In this post I want to share with you my tips for keeping on top of maintaining your garden in the midst of busy family life.
Once I start to cut our grass in the Spring, the first cut I sort out all the edges and tidy it up and then try to cut it again at least once every ten days (weather permitting). This means it doesn’t then become a massive job overtime, probably 15 minutes at most including getting the mower set up and put away again. Obviously this depends on how much grass you have and if it’s on the front as well as the back. Or how about installing some artificial grass? If we get to move house in the next few months, I would love to do this so the grass stays really lush and green in all weathers and doesn’t get full of moss and weeds.
I hate weeds so much!
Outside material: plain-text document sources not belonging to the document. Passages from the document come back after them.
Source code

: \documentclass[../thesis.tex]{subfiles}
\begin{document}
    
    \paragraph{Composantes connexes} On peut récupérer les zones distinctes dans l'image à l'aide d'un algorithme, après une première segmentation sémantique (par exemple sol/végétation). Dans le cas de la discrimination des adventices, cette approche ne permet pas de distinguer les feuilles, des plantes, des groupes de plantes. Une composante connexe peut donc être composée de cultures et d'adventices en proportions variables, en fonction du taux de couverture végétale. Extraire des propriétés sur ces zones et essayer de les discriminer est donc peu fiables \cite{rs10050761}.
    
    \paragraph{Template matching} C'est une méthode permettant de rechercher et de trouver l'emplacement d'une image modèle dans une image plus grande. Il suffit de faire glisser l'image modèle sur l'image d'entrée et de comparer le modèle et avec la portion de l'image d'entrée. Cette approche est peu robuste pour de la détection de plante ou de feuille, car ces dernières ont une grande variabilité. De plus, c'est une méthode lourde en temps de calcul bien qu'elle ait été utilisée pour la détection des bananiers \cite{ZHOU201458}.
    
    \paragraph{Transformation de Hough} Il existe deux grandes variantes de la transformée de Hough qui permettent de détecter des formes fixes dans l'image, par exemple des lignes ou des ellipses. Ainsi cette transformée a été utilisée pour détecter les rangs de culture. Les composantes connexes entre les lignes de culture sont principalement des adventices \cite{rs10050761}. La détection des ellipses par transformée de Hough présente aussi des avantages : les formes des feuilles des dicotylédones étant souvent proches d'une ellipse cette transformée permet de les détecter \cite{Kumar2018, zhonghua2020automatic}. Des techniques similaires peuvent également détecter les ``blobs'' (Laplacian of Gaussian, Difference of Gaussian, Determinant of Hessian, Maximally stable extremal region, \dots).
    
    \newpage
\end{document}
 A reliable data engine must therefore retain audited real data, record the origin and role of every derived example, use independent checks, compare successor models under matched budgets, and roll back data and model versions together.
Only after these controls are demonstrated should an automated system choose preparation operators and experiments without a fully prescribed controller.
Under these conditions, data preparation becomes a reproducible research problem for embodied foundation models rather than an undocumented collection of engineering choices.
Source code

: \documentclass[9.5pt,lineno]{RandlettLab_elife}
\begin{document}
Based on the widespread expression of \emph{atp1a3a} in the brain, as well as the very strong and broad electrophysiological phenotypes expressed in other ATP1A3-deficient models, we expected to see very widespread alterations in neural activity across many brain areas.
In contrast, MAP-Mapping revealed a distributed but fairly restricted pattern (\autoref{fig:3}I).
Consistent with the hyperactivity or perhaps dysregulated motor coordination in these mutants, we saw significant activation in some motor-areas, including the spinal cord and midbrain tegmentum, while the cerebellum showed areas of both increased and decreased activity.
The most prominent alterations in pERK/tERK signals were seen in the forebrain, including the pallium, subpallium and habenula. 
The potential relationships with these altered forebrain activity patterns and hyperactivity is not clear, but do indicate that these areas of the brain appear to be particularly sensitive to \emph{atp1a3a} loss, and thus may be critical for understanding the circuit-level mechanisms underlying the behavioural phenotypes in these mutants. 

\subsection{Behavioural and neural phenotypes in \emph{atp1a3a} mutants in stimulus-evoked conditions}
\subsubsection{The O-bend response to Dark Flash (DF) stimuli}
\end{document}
I feel like I spend my whole life pulling them up. My tip here is to use do a little bit at a time. Concentrate on a small area and really clear it and then another day do a little bit more in a different area. You can get the kids to help with this bit. If you have to clear paths too, try to pull up as many as you can and then use weed killer to kill off the rest. I just think it makes the area around your house look so much cleaner and tidier if there are no weeds.
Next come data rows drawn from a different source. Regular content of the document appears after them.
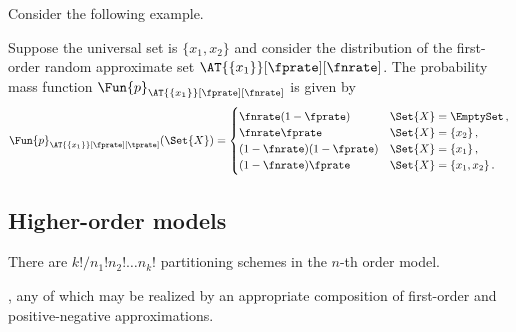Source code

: \documentclass[ ../main.tex]{subfiles}
\begin{document}


Consider the following example.
\begin{example}
	Suppose the universal set is $\{ x_1,x_2 \}$ and consider the distribution of the first-order random approximate set $\AT{\{x_1\}}[\fprate][\fnrate]$.
	The probability mass function $\Fun{p}_{\AT{\{x_1\}}[\fprate][\fnrate]}$ is given by
	\begin{equation}
	\Fun{p}_{\AT{\{x_1\}}[\fprate][\tprate]}(\Set{X}) =
	\begin{cases} 
	\fnrate (1-\fprate) & \Set{X} = \EmptySet\,,\\
	\fnrate \fprate     & \Set{X} = \{x_2\}\,,\\
	(1-\fnrate)(1-\fprate)     & \Set{X} = \{x_1\}\,,\\
	(1-\fnrate)\fprate         & \Set{X} = \{x_1,x_2\}\,.
	\end{cases}
	\end{equation}
\end{example}


\subsection{Higher-order models}
There are $k! / n_1! n_2! \ldots n_k!$ partitioning schemes in the $n$-th order model.



, any of which may be realized by an appropriate composition of first-order and positive-negative approximations.
\end{document}
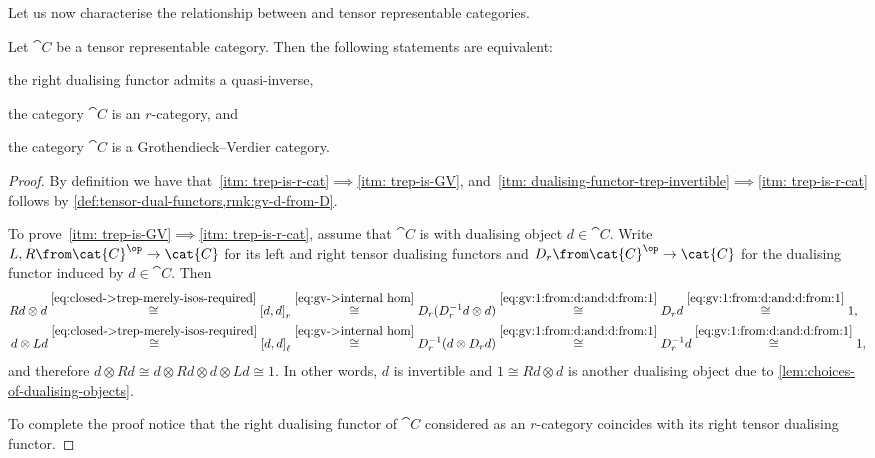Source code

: Let us now characterise the relationship between \GV{} and tensor representable categories.

\begin{proposition}\label{prop:right-tensor-rep->right-gv}
  Let \(\cat{C}\) be a tensor representable category.
  Then the following statements are equivalent:
  \begin{thmlist}[noitemsep]
    \item\label{itm: dualising-functor-trep-invertible} the right dualising functor admits a quasi-inverse,
    \item\label{itm: trep-is-r-cat} the category \(\cat{C}\) is an \(r\)\hyp{}category, and
    \item\label{itm: trep-is-GV} the category \(\cat{C}\) is a Grothendieck–Verdier category.
  \end{thmlist}
\end{proposition}
\begin{proof}
  By definition we have that~\ref{itm: trep-is-r-cat}\(\implies\)\ref{itm: trep-is-GV},
  and~\ref{itm: dualising-functor-trep-invertible}\(\implies\)\ref{itm: trep-is-r-cat} follows by \cref{def:tensor-dual-functors,rmk:gv-d-from-D}.

  To prove~\ref{itm: trep-is-GV}\(\implies\)\ref{itm: trep-is-r-cat},
  assume that \(\cat{C}\) is \GV{} with dualising object \(d\in \cat{C}\).
  Write \(L, R \from \cat{C}^{\op} \to \cat{C}\) for its left and right tensor dualising functors and
  \(D_r\from \cat{C}^{\op} \to \cat{C}\) for the dualising functor induced by \(d\in \cat{C}\).
  Then
  \begin{align*}
    Rd \otimes d
    \overset{\eqref{eq:closed->trep-merely-isos-required}}{\cong} {[d,d]}_r
    & \overset{\eqref{eq:gv->internal hom}}{\cong} D_r(D_r^{-1} d \otimes d)
      \overset{\eqref{eq:gv:1:from:d:and:d:from:1}}{\cong} D_r d
      \overset{\eqref{eq:gv:1:from:d:and:d:from:1}}{\cong} 1,\\
    d \otimes Ld
    \overset{\eqref{eq:closed->trep-merely-isos-required}}{\cong} {[d,d]}_{\ell}
    & \overset{\eqref{eq:gv->internal hom}}{\cong} D_r^{-1}(d \otimes D_r d)
      \overset{\eqref{eq:gv:1:from:d:and:d:from:1}}{\cong} D_r^{-1} d
      \overset{\eqref{eq:gv:1:from:d:and:d:from:1}}{\cong} 1,
  \end{align*}
  and therefore \(d \otimes Rd \cong d \otimes Rd \otimes d \otimes Ld \cong 1\).
  In other words, \(d\) is invertible and \(1 \cong Rd\otimes d\) is another dualising object due to \cref{lem:choices-of-dualising-objects}.

  To complete the proof notice that the right dualising functor of \(\cat{C}\) considered as an \(r\)\hyp{}category
  coincides with its right tensor dualising functor.
\end{proof}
I pay the council just under £40 a year for a brown bin for garden waste which is collected fortnightly from April to December and means that I don’t have to put all the garden rubbish in our normal bin.
3. Plants & Flowers:
I don’t claim to know loads about plants, I picked up most things from my Mum despite being so reluctant in my teenage years and professing over and over that gardening was boring! Assess your garden to know where the sun moves in the day and where there is most light and shade. When you go to pick plants, look at where it is recommended they are positioned. I also like that I have a lot of perennials in my garden which means that they come up again every year. During October/November you can cut everything back and tidy up and then in Spring they will all start to grow again. Bulbs are also great too (things like tulips and daffodils add lovely colour).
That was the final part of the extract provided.